La plupart des réfugiés se trouvent en Jordanie voisine (670 000), au Liban (844 000) et en Turquie (3,65 millions). Ce sont les réfugiés dûment enregistrés. Le dernier recensement de la Jordanie a dénombré 1,3 million de Syriens, tandis que le Liban en revendique 1,5 million. L’Europe accueille plus d’un million de réfugiés syriens, principalement en Allemagne (59 %) et en Suède (11 %). La Turquie reste le plus grand pays d’accueil au monde (plus de 4 millions, soit 92 % de Syriens) mais, par habitant, le Liban et la Jordanie occupent les premier et deuxième rangs mondiaux. Les deux pays accueillent également d’autres réfugiés, notamment des Palestiniens – 200 000 dans des camps libanais, soumis à des restrictions, et 2 millions en Jordanie, la plupart en tant que citoyens.

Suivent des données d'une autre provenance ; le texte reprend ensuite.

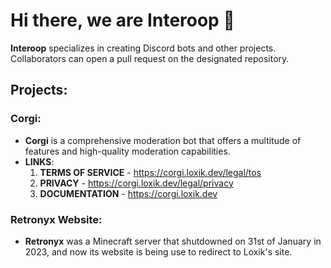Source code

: # Hi there, we are Interoop 👋
**Interoop** specializes in creating Discord bots and other projects. Collaborators can open a pull request on the designated repository.

## Projects:
### Corgi:
 - **Corgi** is a comprehensive moderation bot that offers a multitude of features and high-quality moderation capabilities.
 - **LINKS**:
   1. **TERMS OF SERVICE** - https://corgi.loxik.dev/legal/tos
   2. **PRIVACY** - https://corgi.loxik.dev/legal/privacy
   3. **DOCUMENTATION** - https://corgi.loxik.dev
  
### Retronyx Website:
 - **Retronyx** was a Minecraft server that shutdowned on 31st of January in 2023, and now its website is being use to redirect to Loxik's site.
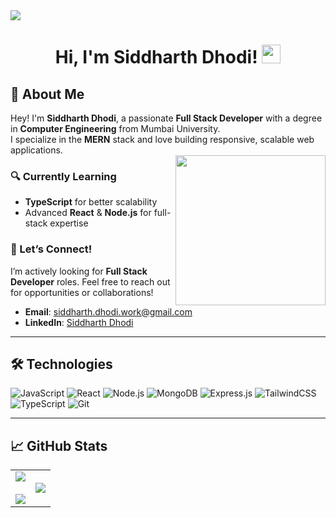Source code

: <img src="https://user-images.githubusercontent.com/73097560/115834477-dbab4500-a447-11eb-908a-139a6edaec5c.gif">

<h1 align="center">
Hi, I'm Siddharth Dhodi! 
<a href="https://github.com/siddharthdhodi05">
	<img src="https://media.giphy.com/media/hvRJCLFzcasrR4ia7z/giphy.gif" width="30">
</a>
</h1>

## 👋 About Me  
Hey! I'm **Siddharth Dhodi**, a passionate **Full Stack Developer** with a degree in **Computer Engineering** from Mumbai University.  
I specialize in the **MERN** stack and love building responsive, scalable web applications.  
<img align= "right" width= "240" src= "https://pa1.narvii.com/6580/8098c6e9207376889eeb0532d9f5a0723c4d73f5_hq.gif"/>
### 🔍 Currently Learning  
- **TypeScript** for better scalability  
- Advanced **React** & **Node.js** for full-stack expertise  

<!--### 🌟 Interests  
- Building impactful web applications  
- Collaborating on open-source projects  
- Exploring new technologies  -->

### 🤝 Let’s Connect!  
I’m actively looking for **Full Stack Developer** roles. Feel free to reach out for opportunities or collaborations!  
- **Email**: siddharth.dhodi.work@gmail.com  
- **LinkedIn**: [Siddharth Dhodi](https://www.linkedin.com/in/siddharth-dhodi-108790319/)  

---

## 🛠️ Technologies  
![JavaScript](https://img.shields.io/badge/javascript-%23F7DF1E.svg?style=for-the-badge&logo=javascript&logoColor=black)
![React](https://img.shields.io/badge/react-%2320232a.svg?style=for-the-badge&logo=react&logoColor=%2361DAFB)
![Node.js](https://img.shields.io/badge/node.js-6DA55F?style=for-the-badge&logo=node.js&logoColor=white)
![MongoDB](https://img.shields.io/badge/mongodb-%2347A248.svg?style=for-the-badge&logo=mongodb&logoColor=white)
![Express.js](https://img.shields.io/badge/express.js-%23404d59.svg?style=for-the-badge&logo=express&logoColor=white)
![TailwindCSS](https://img.shields.io/badge/tailwindcss-%2338B2AC.svg?style=for-the-badge&logo=tailwind-css&logoColor=white)
![TypeScript](https://img.shields.io/badge/typescript-%23007ACC.svg?style=for-the-badge&logo=typescript&logoColor=white)
![Git](https://img.shields.io/badge/git-%23F05033.svg?style=for-the-badge&logo=git&logoColor=white)

---

## 📈 GitHub Stats  
<table align="center">
<tr>
<td align="center">
<img src="https://github-readme-stats.vercel.app/api?username=siddharthdhodi05&theme=dark&show_icons=true&count_private=true" />
<br><br>
<img src="https://streak-stats.demolab.com/?user=siddharthdhodi05&theme=dark" />
</td>
<td align="center">
<img src="https://github-readme-stats.anuraghazra1.vercel.app/api/top-langs/?username=siddharthdhodi05&theme=dark&langs_count=8&layout=compact" />
</td>
</tr>
</table>













<!--</h1>
 <img align="right" height="270px" alt="guy" width="350" src="https://i.pinimg.com/originals/e4/26/70/e426702edf874b181aced1e2fa5c6cde.gif" /> </a>
 <p >
<a href="https://www.linkedin.com/in/siddharth-dhodi-108790319/"><img src="https://img.shields.io/badge/linkedin-%230077B5.svg?&style=for-the-badge&logo=linkedin&logoColor=white" alt="LinkedIn" /></a>&nbsp;
<a href="https://www.instagram.com/_sidddo_/"><img src="https://img.shields.io/badge/instagram-%23E4405F.svg?&style=for-the-badge&logo=instagram&logoColor=white" alt="Instagram" /></a>&nbsp;
<a target="_blank" href="https://x.com/DhodiSiddharth_"><img src="https://img.shields.io/badge/-Twitter-1DA1F2?style=for-the-badge&logo=Twitter&logoColor=white"></img></a>
</p>
<p align="center">
	<a href="https://github.com/siddharthdhodi05">
		<img src="https://komarev.com/ghpvc/?username=siddharthdhodi05&label=Profile%20views&color=0e75b6&style=flat" alt="siddharthdhodi05" />
	</a>
	<a href="https://github.com/siddharthdhodi05">
		<img src="https://img.shields.io/github/followers/siddharthdhodi05?label=Followers" alt="siddharthdhodi05" />
	</a>
</p>

<br />
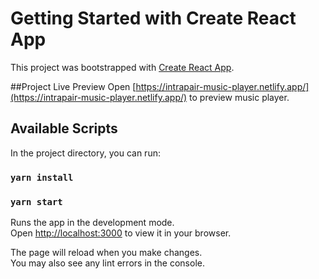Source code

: # Getting Started with Create React App

This project was bootstrapped with [Create React App](https://github.com/facebook/create-react-app).

##Project Live Preview
Open [https://intrapair-music-player.netlify.app/](https://intrapair-music-player.netlify.app/) to preview music player.
## Available Scripts

In the project directory, you can run:

### `yarn install`
### `yarn start`

Runs the app in the development mode.\
Open [http://localhost:3000](http://localhost:3000) to view it in your browser.

The page will reload when you make changes.\
You may also see any lint errors in the console.

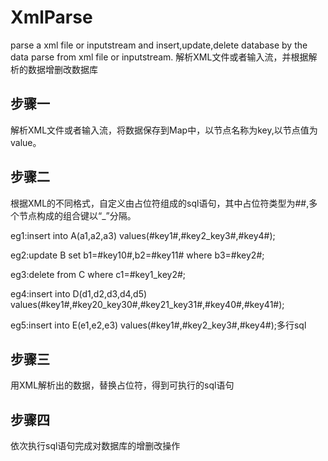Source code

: # XmlParse
parse a xml file or inputstream and insert,update,delete database by the data parse from xml file or inputstream.
解析XML文件或者输入流，并根据解析的数据增删改数据库

## 步骤一
解析XML文件或者输入流，将数据保存到Map中，以节点名称为key,以节点值为value。

## 步骤二
根据XML的不同格式，自定义由占位符组成的sql语句，其中占位符类型为##,多个节点构成的组合键以“_”分隔。
<p>eg1:insert into A(a1,a2,a3) values(#key1#,#key2_key3#,#key4#);</p>
<p>eg2:update B set b1=#key10#,b2=#key11# where b3=#key2#;</p>
<p>eg3:delete from C where c1=#key1_key2#;</p>
<p>eg4:insert into D(d1,d2,d3,d4,d5) values(#key1#,#key20_key30#,#key21_key31#,#key40#,#key41#);</p>
<p>eg5:insert into E(e1,e2,e3) values(#key1#,#key2_key3#,#key4#);多行sql</p>

## 步骤三
用XML解析出的数据，替换占位符，得到可执行的sql语句

## 步骤四
依次执行sql语句完成对数据库的增删改操作


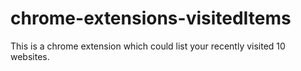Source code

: # chrome-extensions-visitedItems
This is a chrome extension which could list your recently visited 10 websites.
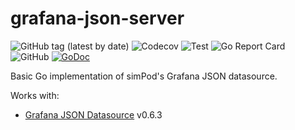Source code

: # grafana-json-server
![GitHub tag (latest by date)](https://img.shields.io/github/v/release/clambin/grafana-json-server?color=green&label=Release&style=plastic)
![Codecov](https://img.shields.io/codecov/c/gh/clambin/grafana-json-server?style=plastic)
![Test](https://github.com/clambin/grafana-json-server/workflows/Test/badge.svg)
![Go Report Card](https://goreportcard.com/badge/github.com/clambin/grafana-json-server)
![GitHub](https://img.shields.io/github/license/clambin/grafana-json-server?style=plastic)
[![GoDoc](https://pkg.go.dev/badge/github.com/clambin/grafana-json-server?utm_source=godoc)](http://pkg.go.dev/github.com/clambin/grafana-json-server)

Basic Go implementation of simPod's Grafana JSON datasource.

Works with:

* [Grafana JSON Datasource](https://github.com/simPod/GrafanaJsonDatasource) v0.6.3
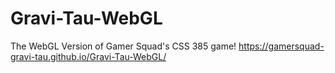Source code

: # Gravi-Tau-WebGL
The WebGL Version of Gamer Squad's CSS 385 game!
https://gamersquad-gravi-tau.github.io/Gravi-Tau-WebGL/
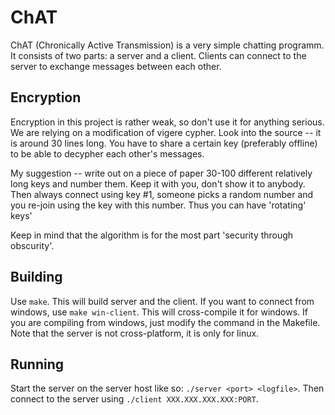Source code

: ChAT
=====
ChAT (Chronically Active Transmission) is a very simple
chatting programm. It consists of two parts: a server
and a client. Clients can connect to the server to
exchange messages between each other.

## Encryption
Encryption in this project is rather weak, so don't
use it for anything serious. We are relying on a
modification of vigere cypher. Look into the
source -- it is around 30 lines long. You have
to share a certain key (preferably offline)
to be able to decypher each other's messages.

My suggestion -- write out on a piece of paper
30-100 different relatively long keys and number
them. Keep it with you, don't show it to anybody.
Then always connect using key #1, someone picks
a random number and you re-join using the key
with this number. Thus you can have 'rotating'
keys'

Keep in mind that the algorithm is for the most
part 'security through obscurity'.

## Building
Use `make`. This will build server and the client.
If you want to connect from windows, use
`make win-client`. This will cross-compile it
for windows. If you are compiling from windows,
just modify the command in the Makefile. Note that
the server is not cross-platform, it is only
for linux.

## Running
Start the server on the server host like so:
`./server <port> <logfile>`. Then connect
to the server using `./client XXX.XXX.XXX.XXX:PORT`.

Sur les 672 952 réfugiés enregistrés en Jordanie, 19,5 % vivent dans des camps (131 300) — presque tous à Zaatari (81 000) et Azraq (43 934). Les 542 000 restants se trouvent principalement dans les zones urbaines de Jordanie, concentrées à Amman (26 %), Irbid (18 %) et Al Mafraq (12 %). Les adultes étaient au nombre de 314 000, équitablement répartis entre hommes et femmes avec 332 000 enfants. Les plus de 65 ans (27 000) représentaient 4,1 % d’une population qui augmente chaque mois d’environ 2 000 bébés.

La Jordanie continue de lutter économiquement. Depuis 2011, la croissance du PIB et de l’emploi en Jordanie a atteint en moyenne 2,4 % par an, ne parvenant pas à suivre le rythme de sa main-d’œuvre jeune. Le chômage était de 25 % au début de 2021, le chômage des jeunes atteignant un record de 48,1 %. La dette de l’administration centrale dépassait 106 % du PIB fin 2020, en hausse de 10 points de pourcentage du PIB en un an seulement. C’est un environnement difficile dans lequel accueillir d’importantes populations de réfugiés.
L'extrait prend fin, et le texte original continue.